L'avvicinamento nell'area boschiva
"Con un ispettore e un agente siamo andati a fare un giro all'interno dell'area boschiva. Saranno state le 17:20 ed eravamo in penombra - ha detto - i colleghi in divisa e l'agente sono rimasti con la persona arrestata vicino al gazebo; il cittadino straniero era in manette ed era una persona già nota al commissariato. A un certo punto da lontano vedo due figure che inizialmente si avvicinavano verso di noi, poi uno l'ho perso di vista mentre l'altro all'inizio l'ho perso di vista e poi l'ho rivisto di nuovo avvicinarsi e di nuovo fermarsi. Ho detto al collega in borghese che, essendo molto conosciuto in zona, era opportuno che mettessi il cappuccio per non farsi riconoscere».
Il momento dello sparo e l'arma puntata
Siamo al momento dello sparo: "Quando siamo arrivati a circa 20 metri la persona si è fermata. Ci siamo qualificati dicendo 'fermo, polizia' e lui ha tirato fuori dalla tasca destra un'arma puntandomela contro. Io, che nel frattempo avevo aperto il giubbotto e avevo fatto un passo indietro per iniziare a rincorrerlo, ho estratto la pistola dalla fascia addominale e ho esploso un colpo in direzione del soggetto".
"Quando ha esploso il colpo l'agente dove si trovava?", chiede il pm e l'indagato risponde: "Era dietro di me, non so cos'abbia visto".
La paura e gli anni di servizio
"Ho avuto molta paura. In tanti anni di servizio in Polizia qualcosa ho visto e ho fatto. Ad esempio in via Ariberto una volta siamo intervenuti con delle persone che avevano i fucili a pompa ma questa era un'altra cosa", ha detto ancora al pm Giovanni Tarzia l'agente accusato di omicidio volontario per la morte di un giovane marocchino. A chiedergli se avesse avuto paura, durante l'interrogatorio di ieri sera, è stato il suo legale, Pietro Porciani.

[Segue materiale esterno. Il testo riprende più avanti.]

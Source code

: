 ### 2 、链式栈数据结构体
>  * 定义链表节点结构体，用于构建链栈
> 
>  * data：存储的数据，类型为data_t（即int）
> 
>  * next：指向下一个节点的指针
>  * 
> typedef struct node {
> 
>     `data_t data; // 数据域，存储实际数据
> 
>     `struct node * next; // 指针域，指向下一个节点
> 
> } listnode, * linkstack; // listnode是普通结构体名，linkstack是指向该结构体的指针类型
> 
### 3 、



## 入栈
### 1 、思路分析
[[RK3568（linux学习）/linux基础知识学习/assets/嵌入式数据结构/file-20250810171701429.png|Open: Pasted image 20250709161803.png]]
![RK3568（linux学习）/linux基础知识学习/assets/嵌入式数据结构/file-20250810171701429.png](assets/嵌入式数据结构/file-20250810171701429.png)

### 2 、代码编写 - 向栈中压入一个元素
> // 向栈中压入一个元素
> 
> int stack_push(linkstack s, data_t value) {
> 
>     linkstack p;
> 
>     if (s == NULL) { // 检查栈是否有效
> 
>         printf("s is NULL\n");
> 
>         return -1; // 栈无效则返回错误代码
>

Il commento di Matteo Salvini
"Sono dalla parte del poliziotto, senza se e senza ma", ha commentato a caldo il leader della Lega Matteo Salvini. "Solidarietà alle donne e agli uomini in divisa - si legge inoltre in una nota della Lega - che ogni giorno difendono i cittadini perbene. L'auspicio è che, davanti alla tragedia appena avvenuta a Milano, nessun agente finisca ingiustamente nel tritacarne. La Lega ribadisce la necessità del pacchetto sicurezza, anche per aiutare le forze dell'ordine a tutelare i cittadini con sempre maggior efficacia”.
Le parole del ministro Piantedosi
"Non ho motivo di presumere sulla legittimità o sulla proporzionalità dell'intervento fatto, ma non diamo scudi immunitari a nessuno: le autorità competenti adesso vaglieranno il caso", ha commentato il ministro dell'Interno Matteo Piantedosi. "Io chiedo solo di non fare presunzioni di colpevolezza, così come da parte mia assicuro che non ci saranno scudi immunitari per nessuno e ci rimetteremo in maniera serena alla valutazione di quello che sarà stato lo svolgimento dei fatti, ancora una volta in un contesto molto complicato”, ha sottolineato.